## [Assigned task]
All of the data that follows is to be written out exactly, with images excluded.

## [Collected data]
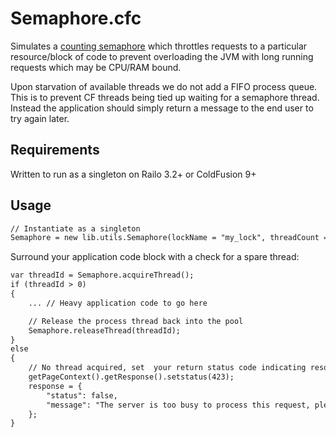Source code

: # Semaphore.cfc

Simulates a [counting semaphore](http://en.wikipedia.org/wiki/Semaphore_\(programming\)) which throttles requests to a particular resource/block of code to prevent overloading the JVM with long running requests which may be CPU/RAM bound.

Upon starvation of available threads we do not add a FIFO process queue. This is to prevent CF threads being tied up waiting for a semaphore thread. Instead the application should simply return a message to the end user to try again later.

## Requirements
Written to run as a singleton on Railo 3.2+ or ColdFusion 9+

## Usage
``` ColdFusion
// Instantiate as a singleton
Semaphore = new lib.utils.Semaphore(lockName = "my_lock", threadCount = 15, logFile = application.applicationname, verboseLogging = false),
```

Surround your application code block with a check for a spare thread:
``` ColdFusion
var threadId = Semaphore.acquireThread();
if (threadId > 0)
{
	... // Heavy application code to go here

	// Release the process thread back into the pool
	Semaphore.releaseThread(threadId);
}
else
{
	// No thread acquired, set  your return status code indicating resource is unavailable, and set a response to the user;
	getPageContext().getResponse().setstatus(423);
	response = {
		"status": false,
		"message": "The server is too busy to process this request, please try again later"
	};
}
```
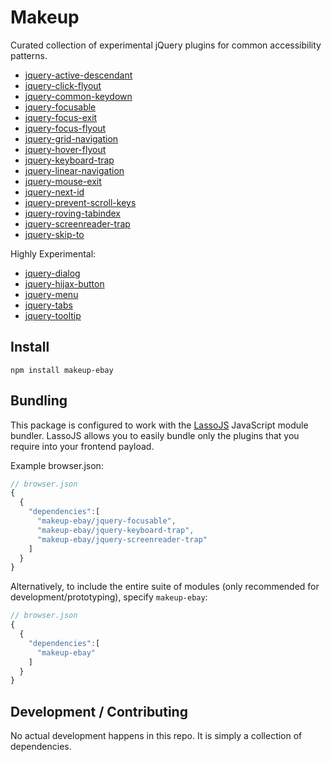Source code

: # Makeup

Curated collection of experimental jQuery plugins for common accessibility patterns.

* [jquery-active-descendant](https://github.com/ianmcburnie/jquery-active-descendant)
* [jquery-click-flyout](https://github.com/ianmcburnie/jquery-click-flyout)
* [jquery-common-keydown](https://github.com/ianmcburnie/jquery-common-keydown)
* [jquery-focusable](https://github.com/ianmcburnie/jquery-focusable)
* [jquery-focus-exit](https://github.com/ianmcburnie/jquery-focus-exit)
* [jquery-focus-flyout](https://github.com/ianmcburnie/jquery-focus-flyout)
* [jquery-grid-navigation](https://github.com/ianmcburnie/jquery-grid-navigation)
* [jquery-hover-flyout](https://github.com/ianmcburnie/jquery-hover-flyout)
* [jquery-keyboard-trap](https://github.com/ianmcburnie/jquery-keyboard-trap)
* [jquery-linear-navigation](https://github.com/ianmcburnie/jquery-linear-navigation)
* [jquery-mouse-exit](https://github.com/ianmcburnie/jquery-mouse-exit)
* [jquery-next-id](https://github.com/ianmcburnie/jquery-next-id)
* [jquery-prevent-scroll-keys](https://github.com/ianmcburnie/jquery-prevent-scroll-keys)
* [jquery-roving-tabindex](https://github.com/ianmcburnie/jquery-roving-tabindex)
* [jquery-screenreader-trap](https://github.com/ianmcburnie/jquery-screenreader-trap)
* [jquery-skip-to](https://github.com/ianmcburnie/jquery-skip-to)

Highly Experimental:

* [jquery-dialog](https://github.com/ianmcburnie/jquery-dialog)
* [jquery-hijax-button](https://github.com/ianmcburnie/jquery-hijax-button)
* [jquery-menu](https://github.com/ianmcburnie/jquery-menu)
* [jquery-tabs](https://github.com/ianmcburnie/jquery-tabs)
* [jquery-tooltip](https://github.com/ianmcburnie/jquery-tooltip)

## Install

`npm install makeup-ebay`

## Bundling

This package is configured to work with the <a href="https://github.com/lasso-js/lasso">LassoJS</a> JavaScript module bundler. LassoJS allows you to easily bundle only the plugins that you require into your frontend payload.

Example browser.json:

```js
// browser.json
{
  {
    "dependencies":[
      "makeup-ebay/jquery-focusable",
      "makeup-ebay/jquery-keyboard-trap",
      "makeup-ebay/jquery-screenreader-trap"
    ]
  }
}
```

Alternatively, to include the entire suite of modules (only recommended for development/prototyping), specify `makeup-ebay`:

```js
// browser.json
{
  {
    "dependencies":[
      "makeup-ebay"
    ]
  }
}
```

## Development / Contributing

No actual development happens in this repo. It is simply a collection of dependencies.
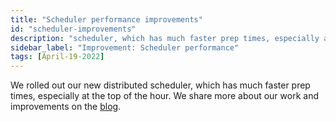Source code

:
 ```yaml
---
title: "Scheduler performance improvements"
id: "scheduler-improvements"
description: "scheduler, which has much faster prep times, especially at the top of the hour."
sidebar_label: "Improvement: Scheduler performance"
tags: [April-19-2022]
---
```


We rolled out our new distributed scheduler, which has much faster prep times, especially at the top of the hour. We share more about our work and improvements on the [blog](https://blog.getdbt.com/scheduler-improvement/).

## [Response box]
Source code

: # Semaphore.cfc

Simulates a [counting semaphore](http://en.wikipedia.org/wiki/Semaphore_\(programming\)) which throttles requests to a particular resource/block of code to prevent overloading the JVM with long running requests which may be CPU/RAM bound.

Upon starvation of available threads we do not add a FIFO process queue. This is to prevent CF threads being tied up waiting for a semaphore thread. Instead the application should simply return a message to the end user to try again later.

## Requirements
Written to run as a singleton on Railo 3.2+ or ColdFusion 9+

## Usage
``` ColdFusion
// Instantiate as a singleton
Semaphore = new lib.utils.Semaphore(lockName = "my_lock", threadCount = 15, logFile = application.applicationname, verboseLogging = false),
```

Surround your application code block with a check for a spare thread:
``` ColdFusion
var threadId = Semaphore.acquireThread();
if (threadId > 0)
{
	... // Heavy application code to go here

	// Release the process thread back into the pool
	Semaphore.releaseThread(threadId);
}
else
{
	// No thread acquired, set  your return status code indicating resource is unavailable, and set a response to the user;
	getPageContext().getResponse().setstatus(423);
	response = {
		"status": false,
		"message": "The server is too busy to process this request, please try again later"
	};
}
```
Source code

: # Makeup

Curated collection of experimental jQuery plugins for common accessibility patterns.

* [jquery-active-descendant](https://github.com/ianmcburnie/jquery-active-descendant)
* [jquery-click-flyout](https://github.com/ianmcburnie/jquery-click-flyout)
* [jquery-common-keydown](https://github.com/ianmcburnie/jquery-common-keydown)
* [jquery-focusable](https://github.com/ianmcburnie/jquery-focusable)
* [jquery-focus-exit](https://github.com/ianmcburnie/jquery-focus-exit)
* [jquery-focus-flyout](https://github.com/ianmcburnie/jquery-focus-flyout)
* [jquery-grid-navigation](https://github.com/ianmcburnie/jquery-grid-navigation)
* [jquery-hover-flyout](https://github.com/ianmcburnie/jquery-hover-flyout)
* [jquery-keyboard-trap](https://github.com/ianmcburnie/jquery-keyboard-trap)
* [jquery-linear-navigation](https://github.com/ianmcburnie/jquery-linear-navigation)
* [jquery-mouse-exit](https://github.com/ianmcburnie/jquery-mouse-exit)
* [jquery-next-id](https://github.com/ianmcburnie/jquery-next-id)
* [jquery-prevent-scroll-keys](https://github.com/ianmcburnie/jquery-prevent-scroll-keys)
* [jquery-roving-tabindex](https://github.com/ianmcburnie/jquery-roving-tabindex)
* [jquery-screenreader-trap](https://github.com/ianmcburnie/jquery-screenreader-trap)
* [jquery-skip-to](https://github.com/ianmcburnie/jquery-skip-to)

Highly Experimental:

* [jquery-dialog](https://github.com/ianmcburnie/jquery-dialog)
* [jquery-hijax-button](https://github.com/ianmcburnie/jquery-hijax-button)
* [jquery-menu](https://github.com/ianmcburnie/jquery-menu)
* [jquery-tabs](https://github.com/ianmcburnie/jquery-tabs)
* [jquery-tooltip](https://github.com/ianmcburnie/jquery-tooltip)

## Install

`npm install makeup-ebay`

## Bundling

This package is configured to work with the <a href="https://github.com/lasso-js/lasso">LassoJS</a> JavaScript module bundler. LassoJS allows you to easily bundle only the plugins that you require into your frontend payload.

Example browser.json:

```js
// browser.json
{
  {
    "dependencies":[
      "makeup-ebay/jquery-focusable",
      "makeup-ebay/jquery-keyboard-trap",
      "makeup-ebay/jquery-screenreader-trap"
    ]
  }
}
```

Alternatively, to include the entire suite of modules (only recommended for development/prototyping), specify `makeup-ebay`:

```js
// browser.json
{
  {
    "dependencies":[
      "makeup-ebay"
    ]
  }
}
```

## Development / Contributing

No actual development happens in this repo. It is simply a collection of dependencies.
Source code

:
 ```yaml
---
title: "Scheduler performance improvements"
id: "scheduler-improvements"
description: "scheduler, which has much faster prep times, especially at the top of the hour."
sidebar_label: "Improvement: Scheduler performance"
tags: [April-19-2022]
---
```


We rolled out our new distributed scheduler, which has much faster prep times, especially at the top of the hour. We share more about our work and improvements on the [blog](https://blog.getdbt.com/scheduler-improvement/).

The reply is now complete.